Need to know: Tips and strategies to manage ADHD in children.
It’s no secret that navigating the world of ADHD can be challenging, but as we embark on this journey, it’s crucial to remember that our kids need more than just medication to thrive. Think of it this way: just like our bodies need a combination of vitamins to stay healthy, our ADHD children need their own set of “vitamins” to truly flourish.
Why it’s important
Medication and therapy are just a part of providing your child with the support they need, and in some cases these may not be options for your child or family. If your child doesn’t respond well to medication or you can’t afford/access therapy, there are still things you can do that are free, in your control and can be actioned immediately without access to a medical professional. What’s not to like?
Tips & strategies
The top 7 “vitamins” for children with ADHD are a combination of strategies and tools that create an environment that benefits your child and family.
1 – Vitamin A, Acceptance
By accepting your child’s neurology you are acknowledging and embracing the unique way their brain works, including any differences or challenges they may have.
Acceptance helps you focus your energy on finding ways to empower your child to thrive. It allows you to let go of expectations that hold you both back.
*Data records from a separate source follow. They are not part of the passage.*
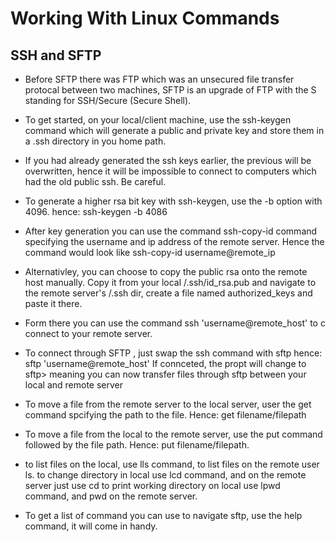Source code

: # Working With Linux Commands
## SSH and SFTP
* Before SFTP there was FTP which was an unsecured file transfer
  protocal between two machines, SFTP is an upgrade of FTP with the
  S standing for SSH/Secure (Secure Shell).

* To get started, on your local/client machine, use the ssh-keygen
  command which will generate a public and private key and store
  them in a .ssh directory in you home path.

* If you had already generated the ssh keys earlier, the previous will
  be overwritten, hence it will be impossible to connect to computers
  which had the old public ssh. Be careful.

* To generate a higher rsa bit key with ssh-keygen, use the -b option
  with 4096. hence: ssh-keygen -b 4086

* After key generation you can use the command ssh-copy-id command
  specifying the username and ip address of the remote server.
  Hence the command would look like ssh-copy-id username@remote_ip

* Alternativley, you can choose to copy the public rsa onto the
  remote host manually. Copy it from your local /.ssh/id_rsa.pub
  and navigate to the remote server's /.ssh dir, create a file
  named authorized_keys and paste it there.

* Form there you can use the command ssh 'username@remote_host' to c
  connect to your remote server.

* To connect through SFTP , just swap the ssh command with sftp
  hence: sftp 'username@remote_host'
  If connceted, the propt will change to sftp> meaning you can
  now transfer files through sftp between your local and remote server

* To move a file from the remote server to the local server, user the
  get command spcifying the path to the file.
  Hence: get filename/filepath

* To move a file from the local to the remote server, use the put
  command followed by the file path.
  Hence: put filename/filepath.

* to list files on the local, use lls command, to list files on the
  remote user ls.
  to change directory in local use lcd command, and on the remote
  server just use cd
  to print working directory on local use lpwd command, and pwd on
  the remote server.

* To get a list of command you can use to navigate sftp, use the
  help command, it will come in handy.
  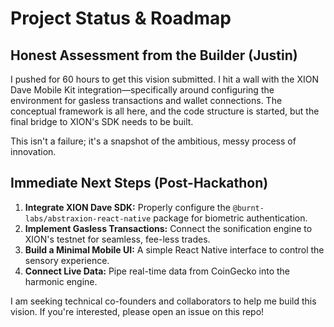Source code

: # Project Status & Roadmap

## Honest Assessment from the Builder (Justin)

I pushed for 60 hours to get this vision submitted. I hit a wall with the XION Dave Mobile Kit integration—specifically around configuring the environment for gasless transactions and wallet connections. The conceptual framework is all here, and the code structure is started, but the final bridge to XION's SDK needs to be built.

This isn't a failure; it's a snapshot of the ambitious, messy process of innovation.

## Immediate Next Steps (Post-Hackathon)

1.  **Integrate XION Dave SDK:** Properly configure the `@burnt-labs/abstraxion-react-native` package for biometric authentication.
2.  **Implement Gasless Transactions:** Connect the sonification engine to XION's testnet for seamless, fee-less trades.
3.  **Build a Minimal Mobile UI:** A simple React Native interface to control the sensory experience.
4.  **Connect Live Data:** Pipe real-time data from CoinGecko into the harmonic engine.

I am seeking technical co-founders and collaborators to help me build this vision. If you're interested, please open an issue on this repo!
Use your child’s strengths and abilities to build their confidence, while also understanding and supporting their needs.
2 – Vitamin C, Connection
Avoid constant arguing, yelling, and power struggles, as they can wear away at your relationship with your child. Instead, prioritise connection through laughter, affection, and doing things they enjoy.
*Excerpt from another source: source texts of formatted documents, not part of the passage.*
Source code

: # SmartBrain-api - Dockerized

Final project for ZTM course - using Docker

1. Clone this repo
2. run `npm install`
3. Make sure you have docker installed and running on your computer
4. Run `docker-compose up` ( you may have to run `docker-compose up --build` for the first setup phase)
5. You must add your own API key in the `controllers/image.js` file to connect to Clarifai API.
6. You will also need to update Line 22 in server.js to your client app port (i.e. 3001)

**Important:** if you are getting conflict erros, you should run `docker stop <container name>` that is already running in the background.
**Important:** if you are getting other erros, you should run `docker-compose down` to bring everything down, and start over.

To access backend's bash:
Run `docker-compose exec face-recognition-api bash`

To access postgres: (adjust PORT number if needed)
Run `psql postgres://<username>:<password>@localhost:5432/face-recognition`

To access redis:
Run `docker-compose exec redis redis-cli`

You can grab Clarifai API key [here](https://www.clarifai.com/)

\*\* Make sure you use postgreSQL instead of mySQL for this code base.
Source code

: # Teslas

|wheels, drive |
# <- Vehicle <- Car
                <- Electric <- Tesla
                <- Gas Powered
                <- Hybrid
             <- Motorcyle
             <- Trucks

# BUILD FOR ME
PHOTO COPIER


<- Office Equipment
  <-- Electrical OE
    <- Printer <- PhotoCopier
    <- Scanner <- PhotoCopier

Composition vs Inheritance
Oxytocin, the “happy hormone” is released during positive experiences helping to regulate trust, empathy, positive memories, bonding cues, and communication.
Value your child’s thoughts and feelings to strengthen your bond and reduce challenging behaviour over time. Read more about the 7 day connection challenge to help you strengthen your relationship with your child.
3 – Vitamin E, Exercise
Physical exercise helps release energy and increases the natural production of serotonin and dopamine, both important in mood and emotional regulation.
Choose a light or intense activity, but always add fun by combining it with laughter
- Water fight – get the hose out, or fill up recycled spray bottles for endless fun
- Dance off – turn on the music and practice your moves
- Obstacle course – use pillows, hula-hoops, and other common household items
4 – Vitamin I, Interest
The ADHD brain is an interest-based brain. Your child might surprise you when they can sit still and do a preferred activity.
This is because doing something of interest triggers their ability to focus. Ask your child to do something boring, and the dysfunction will be apparent.
Use this knowledge to engage your child in boring tasks or difficult transitions by using games and challenges, and relating it to personal interests. Small immediate rewards release dopamine and increase motivation!
5 – Vitamin N, Nature
Nature improves mood and cognitive functioning, increases social interactions, and reduces ADHD symptoms.
Your child doesn’t have to be sporty, there are lots of different outdoor activities.
- Make a “Can you spot it?” card to engage your child in finding flowers, trees, and wildlife
- Rock hopping/shell collecting. Use them as inspiration for art projects
- Take photos of trees, insects, and birds. Research to find interesting facts
6 – Vitamin R, Routine
Routines make life more predictable and safe for kids. Most of what we ask of our kids is rooted in our daily routines.
Implementing the same routine in the mornings, afternoons, and at bedtime sets up your family and your child to do well. Use visuals, music, tokens, or a combination to keep everyone on track.
Consistency is an integral part of routines, it can take weeks to months to create habits, but there will be days when your child still needs your help. Read more on making routines work for your family.
7 – Vitamin S, Sleep
Sleep is fundamental to several brain functions including learning, self-regulation, behaviour, and mood.
Kids with ADHD experience more sleep problems than their neurotypical peers. A child who doesn’t get enough/quality sleep will have more difficulty regulating their emotions, have less capacity to process information, and will find it harder to focus and sustain attention.
Address your child’s sleep issues early and you can significantly improve their ADHD symptoms.